-- WORK REQUIRED --
Each line below from the one containing "- **git merge**：将其他几个分支合并到当前分支。" through the one containing "flow feature start" should be output exactly as it stands, and no other line should appear.
+++ MATERIAL FOR THE TASK +++
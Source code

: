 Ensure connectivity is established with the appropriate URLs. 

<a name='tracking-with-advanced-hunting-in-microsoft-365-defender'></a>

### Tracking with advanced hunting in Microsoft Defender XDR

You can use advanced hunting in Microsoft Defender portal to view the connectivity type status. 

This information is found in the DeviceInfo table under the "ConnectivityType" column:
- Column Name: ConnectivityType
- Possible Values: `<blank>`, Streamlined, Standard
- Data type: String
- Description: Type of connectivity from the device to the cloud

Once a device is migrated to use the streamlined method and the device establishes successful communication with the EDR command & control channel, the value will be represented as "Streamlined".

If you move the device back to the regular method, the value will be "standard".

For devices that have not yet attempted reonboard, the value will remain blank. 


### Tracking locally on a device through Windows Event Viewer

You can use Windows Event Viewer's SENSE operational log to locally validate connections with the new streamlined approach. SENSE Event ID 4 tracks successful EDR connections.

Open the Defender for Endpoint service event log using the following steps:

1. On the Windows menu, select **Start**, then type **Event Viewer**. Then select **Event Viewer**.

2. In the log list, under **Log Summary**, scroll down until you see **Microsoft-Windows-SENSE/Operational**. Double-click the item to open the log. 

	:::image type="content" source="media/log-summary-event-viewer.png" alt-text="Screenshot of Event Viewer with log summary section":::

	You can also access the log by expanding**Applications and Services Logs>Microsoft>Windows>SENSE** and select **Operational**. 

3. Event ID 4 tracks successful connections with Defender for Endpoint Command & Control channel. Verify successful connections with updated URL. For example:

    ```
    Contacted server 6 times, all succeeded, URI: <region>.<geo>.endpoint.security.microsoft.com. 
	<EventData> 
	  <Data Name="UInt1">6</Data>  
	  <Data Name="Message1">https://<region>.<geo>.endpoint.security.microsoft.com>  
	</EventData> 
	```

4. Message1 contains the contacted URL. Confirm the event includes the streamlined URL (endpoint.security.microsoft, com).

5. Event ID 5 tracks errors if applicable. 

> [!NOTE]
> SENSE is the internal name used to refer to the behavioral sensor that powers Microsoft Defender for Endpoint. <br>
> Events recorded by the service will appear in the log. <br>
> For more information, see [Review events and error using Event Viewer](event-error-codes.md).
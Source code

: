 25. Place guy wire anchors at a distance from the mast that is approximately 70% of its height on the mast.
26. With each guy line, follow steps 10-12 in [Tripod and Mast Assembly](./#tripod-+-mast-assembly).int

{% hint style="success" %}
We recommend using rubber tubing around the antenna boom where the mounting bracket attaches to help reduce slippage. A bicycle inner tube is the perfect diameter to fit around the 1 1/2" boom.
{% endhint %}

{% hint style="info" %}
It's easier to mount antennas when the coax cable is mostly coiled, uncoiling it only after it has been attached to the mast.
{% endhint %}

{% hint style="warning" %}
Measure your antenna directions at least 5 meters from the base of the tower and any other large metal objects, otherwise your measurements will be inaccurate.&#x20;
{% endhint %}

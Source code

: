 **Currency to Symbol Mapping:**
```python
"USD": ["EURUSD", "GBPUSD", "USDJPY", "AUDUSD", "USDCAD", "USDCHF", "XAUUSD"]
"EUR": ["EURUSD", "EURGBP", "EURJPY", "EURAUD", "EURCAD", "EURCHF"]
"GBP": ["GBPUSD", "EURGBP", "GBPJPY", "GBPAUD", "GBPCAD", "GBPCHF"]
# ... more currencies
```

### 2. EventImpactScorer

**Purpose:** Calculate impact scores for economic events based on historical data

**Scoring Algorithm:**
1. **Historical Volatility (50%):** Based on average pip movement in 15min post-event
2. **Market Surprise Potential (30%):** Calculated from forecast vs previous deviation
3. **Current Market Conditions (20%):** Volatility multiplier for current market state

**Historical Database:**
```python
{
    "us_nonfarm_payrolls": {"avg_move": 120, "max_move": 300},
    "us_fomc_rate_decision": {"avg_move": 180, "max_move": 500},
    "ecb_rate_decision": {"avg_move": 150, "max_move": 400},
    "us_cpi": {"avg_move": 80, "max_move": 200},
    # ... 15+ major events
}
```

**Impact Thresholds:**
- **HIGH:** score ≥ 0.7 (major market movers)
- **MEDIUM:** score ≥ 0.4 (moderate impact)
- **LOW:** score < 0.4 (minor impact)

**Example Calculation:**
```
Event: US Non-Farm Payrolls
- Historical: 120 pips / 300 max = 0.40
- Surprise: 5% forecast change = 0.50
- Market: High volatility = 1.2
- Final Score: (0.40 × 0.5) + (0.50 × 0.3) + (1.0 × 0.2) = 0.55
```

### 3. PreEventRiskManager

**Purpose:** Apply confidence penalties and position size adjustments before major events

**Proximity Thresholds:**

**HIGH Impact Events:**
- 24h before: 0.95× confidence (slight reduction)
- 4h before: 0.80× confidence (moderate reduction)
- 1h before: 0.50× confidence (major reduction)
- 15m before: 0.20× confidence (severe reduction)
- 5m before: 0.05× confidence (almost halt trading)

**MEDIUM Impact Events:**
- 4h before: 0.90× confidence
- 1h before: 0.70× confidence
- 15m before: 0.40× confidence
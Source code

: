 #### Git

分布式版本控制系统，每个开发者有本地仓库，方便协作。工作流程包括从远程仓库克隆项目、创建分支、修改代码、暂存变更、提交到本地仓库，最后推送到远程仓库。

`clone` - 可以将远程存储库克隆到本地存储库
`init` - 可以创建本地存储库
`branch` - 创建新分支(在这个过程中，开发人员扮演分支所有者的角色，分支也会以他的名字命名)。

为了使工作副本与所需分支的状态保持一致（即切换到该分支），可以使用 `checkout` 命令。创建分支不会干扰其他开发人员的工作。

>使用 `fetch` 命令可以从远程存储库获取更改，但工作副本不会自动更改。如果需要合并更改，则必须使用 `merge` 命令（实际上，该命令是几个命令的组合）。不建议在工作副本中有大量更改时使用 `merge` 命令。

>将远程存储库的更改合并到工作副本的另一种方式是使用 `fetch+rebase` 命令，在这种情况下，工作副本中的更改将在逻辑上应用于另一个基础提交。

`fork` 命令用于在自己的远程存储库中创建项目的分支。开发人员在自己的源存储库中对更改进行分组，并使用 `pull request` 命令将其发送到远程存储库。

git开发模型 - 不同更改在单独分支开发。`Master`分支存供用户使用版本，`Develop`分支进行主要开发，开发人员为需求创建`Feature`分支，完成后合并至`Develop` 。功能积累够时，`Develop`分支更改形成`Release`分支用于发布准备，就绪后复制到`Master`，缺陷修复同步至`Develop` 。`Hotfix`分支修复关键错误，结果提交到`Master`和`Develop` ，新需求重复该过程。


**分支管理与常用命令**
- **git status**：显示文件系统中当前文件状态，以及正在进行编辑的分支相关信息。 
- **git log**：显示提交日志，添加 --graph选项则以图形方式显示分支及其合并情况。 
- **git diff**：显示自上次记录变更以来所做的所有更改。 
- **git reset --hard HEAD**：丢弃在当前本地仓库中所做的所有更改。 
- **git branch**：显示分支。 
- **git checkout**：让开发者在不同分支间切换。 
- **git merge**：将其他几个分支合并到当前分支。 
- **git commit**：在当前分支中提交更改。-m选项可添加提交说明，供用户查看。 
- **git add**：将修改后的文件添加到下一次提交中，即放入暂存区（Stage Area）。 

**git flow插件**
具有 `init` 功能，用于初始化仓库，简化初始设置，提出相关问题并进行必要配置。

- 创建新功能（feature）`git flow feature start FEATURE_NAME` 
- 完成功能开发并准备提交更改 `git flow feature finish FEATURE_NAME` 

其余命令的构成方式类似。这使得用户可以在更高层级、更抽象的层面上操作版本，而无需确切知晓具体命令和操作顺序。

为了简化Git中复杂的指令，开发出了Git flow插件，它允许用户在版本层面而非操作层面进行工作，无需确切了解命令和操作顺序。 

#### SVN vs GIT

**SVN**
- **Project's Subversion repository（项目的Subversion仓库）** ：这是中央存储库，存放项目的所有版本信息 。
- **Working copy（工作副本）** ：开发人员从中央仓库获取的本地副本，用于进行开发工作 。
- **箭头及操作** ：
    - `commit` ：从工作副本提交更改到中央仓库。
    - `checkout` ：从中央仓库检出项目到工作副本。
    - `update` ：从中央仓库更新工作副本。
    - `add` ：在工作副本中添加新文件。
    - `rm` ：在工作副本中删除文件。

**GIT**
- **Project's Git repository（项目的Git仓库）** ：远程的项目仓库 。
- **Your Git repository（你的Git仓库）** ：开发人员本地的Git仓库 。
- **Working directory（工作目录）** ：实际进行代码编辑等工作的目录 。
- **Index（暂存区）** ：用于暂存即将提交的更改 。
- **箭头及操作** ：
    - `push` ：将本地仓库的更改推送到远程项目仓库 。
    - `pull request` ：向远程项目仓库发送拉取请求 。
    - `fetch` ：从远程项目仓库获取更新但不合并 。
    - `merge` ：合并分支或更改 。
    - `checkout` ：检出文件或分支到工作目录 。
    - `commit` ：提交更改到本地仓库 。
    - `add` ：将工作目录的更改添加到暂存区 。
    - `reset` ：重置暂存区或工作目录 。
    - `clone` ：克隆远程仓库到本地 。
+++
-- FINAL ANSWER --
- **git merge**：将其他几个分支合并到当前分支。 
- **git commit**：在当前分支中提交更改。-m选项可添加提交说明，供用户查看。 
- **git add**：将修改后的文件添加到下一次提交中，即放入暂存区（Stage Area）。 

**git flow插件**
具有 `init` 功能，用于初始化仓库，简化初始设置，提出相关问题并进行必要配置。

- 创建新功能（feature）`git flow feature start FEATURE_NAME` 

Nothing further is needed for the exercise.